- Spain has grappled with high unemployment over the years and it was one of the main legacies from the sovereign debt crisis of 2011.
- Both countries implemented national lockdowns in March to help stop the spread of Covid-19. This policy effectively brought economic activity to a halt.
- Madrid has announced an immediate fiscal impulse of 8.8 billion euros. In comparison, Rome has put forward 16 billion euros in immediate fiscal stimulus.
Spain and Italy may have both been hit hard by the coronavirus pandemic, but it's the former that could see a greater impact on its workforce, according to the International Monetary Fund.
Spain's jobs situation is predicted to deteriorate more quickly than Italy's this year. Its unemployment rate could reach 20.8% — an increase from an October forecast of 13.2%, the latest World Economic Outlook showed. In comparison, Italy's jobless rate is seen at 12.7% in 2020, from 10.3% in October.
"The issue in Spain is that they have a much larger share of workers on a temporary contract. In the previous crisis we also saw a very rapid rise in unemployment, with employees on a temporary contract bearing the largest brunt," Maartje Wijffelaars, senior economist at RaboResearch in the Netherlands, told CNBC Tuesday.
Spain has grappled with high unemployment over the years and it was one of the main legacies from the sovereign debt crisis of 2011. At the height of that crisis, more than 26% of the Spanish working population was out of a job. By contrast, Italy's jobless rate did not surpass 13%, according to the EU's statistics office.
Even though Spain has managed to bring those levels down, the country's labor market was already in a more precarious situation than Italy's before the pandemic hit.

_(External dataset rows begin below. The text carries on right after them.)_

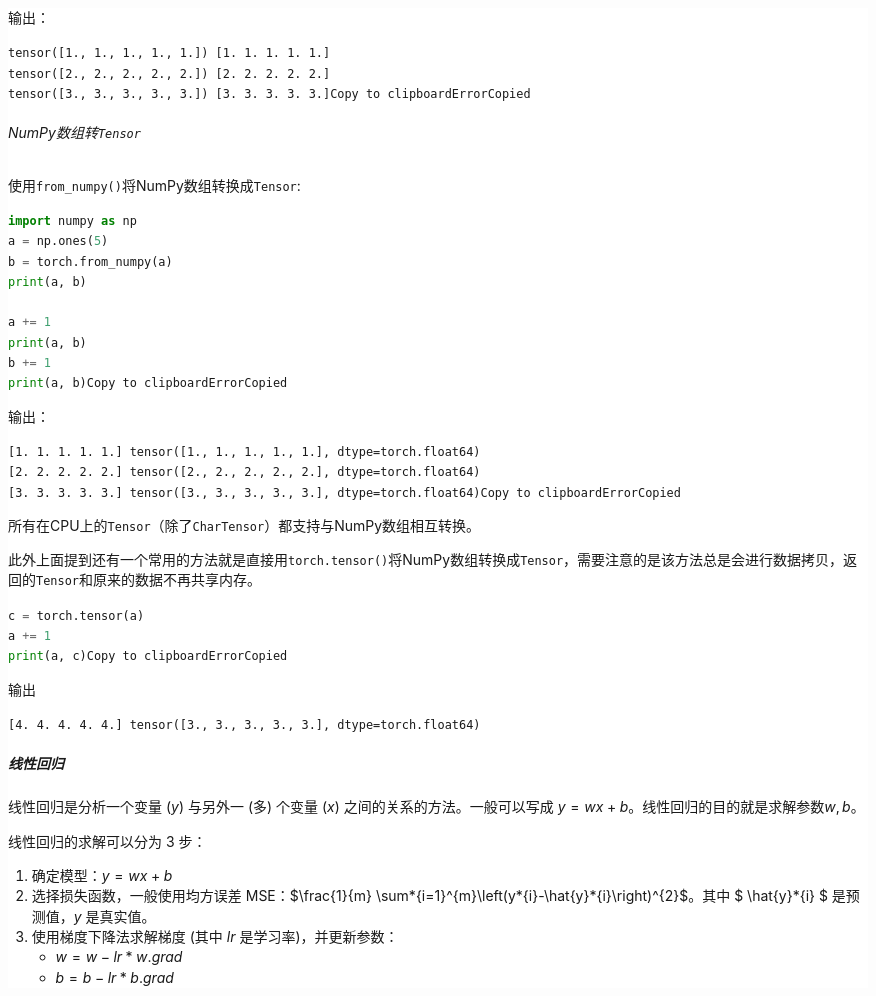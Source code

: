 输出：

```
tensor([1., 1., 1., 1., 1.]) [1. 1. 1. 1. 1.]
tensor([2., 2., 2., 2., 2.]) [2. 2. 2. 2. 2.]
tensor([3., 3., 3., 3., 3.]) [3. 3. 3. 3. 3.]Copy to clipboardErrorCopied
```

###### NumPy数组转`Tensor`

使用`from_numpy()`将NumPy数组转换成`Tensor`:

```python
import numpy as np
a = np.ones(5)
b = torch.from_numpy(a)
print(a, b)

a += 1
print(a, b)
b += 1
print(a, b)Copy to clipboardErrorCopied
```

输出：

```
[1. 1. 1. 1. 1.] tensor([1., 1., 1., 1., 1.], dtype=torch.float64)
[2. 2. 2. 2. 2.] tensor([2., 2., 2., 2., 2.], dtype=torch.float64)
[3. 3. 3. 3. 3.] tensor([3., 3., 3., 3., 3.], dtype=torch.float64)Copy to clipboardErrorCopied
```

所有在CPU上的`Tensor`（除了`CharTensor`）都支持与NumPy数组相互转换。

此外上面提到还有一个常用的方法就是直接用`torch.tensor()`将NumPy数组转换成`Tensor`，需要注意的是该方法总是会进行数据拷贝，返回的`Tensor`和原来的数据不再共享内存。

```python
c = torch.tensor(a)
a += 1
print(a, c)Copy to clipboardErrorCopied
```

输出

```
[4. 4. 4. 4. 4.] tensor([3., 3., 3., 3., 3.], dtype=torch.float64)
```

##### 线性回归

线性回归是分析一个变量 ($y$) 与另外一 (多) 个变量 ($x$) 之间的关系的方法。一般可以写成 $y=wx+b$。线性回归的目的就是求解参数$w, b$。

线性回归的求解可以分为 3 步：

1. 确定模型：$y=wx+b$
2. 选择损失函数，一般使用均方误差 MSE：$\frac{1}{m} \sum*{i=1}^{m}\left(y*{i}-\hat{y}*{i}\right)^{2}$。其中 $ \hat{y}*{i} $ 是预测值，$y$ 是真实值。
3. 使用梯度下降法求解梯度 (其中 $lr$ 是学习率)，并更新参数：
   - $w = w - lr * w.grad$
   - $b = b - lr * b.grad$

In February, 13.7% of Spanish workers were unemployed versus 9.8% in Italy.
Both countries implemented national lockdowns in March to help stop the spread of Covid-19. This policy effectively brought economic activity to a halt, with people only allowed to go outside to purchase groceries and medicine.
"We expect the shock in the first quarter to be worse for Italy than in Spain, as the outbreak hit Italy earlier in the year and lockdown measures were implemented earlier," Wijffelaars from RaboReseacrh said.

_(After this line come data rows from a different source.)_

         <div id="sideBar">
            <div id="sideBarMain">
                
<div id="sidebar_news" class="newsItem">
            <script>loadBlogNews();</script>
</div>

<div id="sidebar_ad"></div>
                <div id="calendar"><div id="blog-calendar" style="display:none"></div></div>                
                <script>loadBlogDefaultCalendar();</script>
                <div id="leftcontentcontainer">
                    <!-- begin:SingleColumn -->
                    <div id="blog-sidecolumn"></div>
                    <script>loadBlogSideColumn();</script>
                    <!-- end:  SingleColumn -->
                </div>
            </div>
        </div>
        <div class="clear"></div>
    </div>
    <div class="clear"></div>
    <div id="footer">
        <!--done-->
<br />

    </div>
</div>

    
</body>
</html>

However, she added that the economic shock in the second quarter will be larger in Spain "as most heavily hit sectors such as tourism and hospitality are more important for the Spanish economy than for the Italian economy."
Data from the Spanish labor ministry showed that in March, the construction sector saw 22.92% of newly unemployed people and the services sector saw the highest increase in absolute terms.
However, some economists are optimistic that the government in Madrid will know how to address the economic impact from the pandemic.
"I expect the administration to prove pretty responsible when trying to get out of this crisis when it comes to economic matters," Anna Rosenberg, head of Europe and the U.K. at the think tank Signum Global, told CNBC Tuesday.
She mentioned that the controversial step in Spain to restart some construction work and industrial production Tuesday was "clearly an economic decision."
Prime Minister Pedro Sanchez of Spain has already said that he wants to find an agreement with other political parties over a "great pact for the economic and social reconstruction" of the country.
"The fact the new administration has been reluctant to announce a very large fiscal stimulus to fight Covid-19, shows you they are reluctant to tip the fiscal situation into negative territory again," Rosenberg also said.
Madrid has announced an immediate fiscal impulse of 8.8 billion euros ($9.6 billion). In comparison, Rome has put forward 16 billion euros in immediate fiscal stimulus, according to the Brussels-based think tank Bruegel.
Italy also has a larger fiscal stimulus in the form of deferrals and other liquidity measures. Italy has a debt-to-GDP (gross domestic product) ratio of about 130%, whereas Spain's sits just below 100%.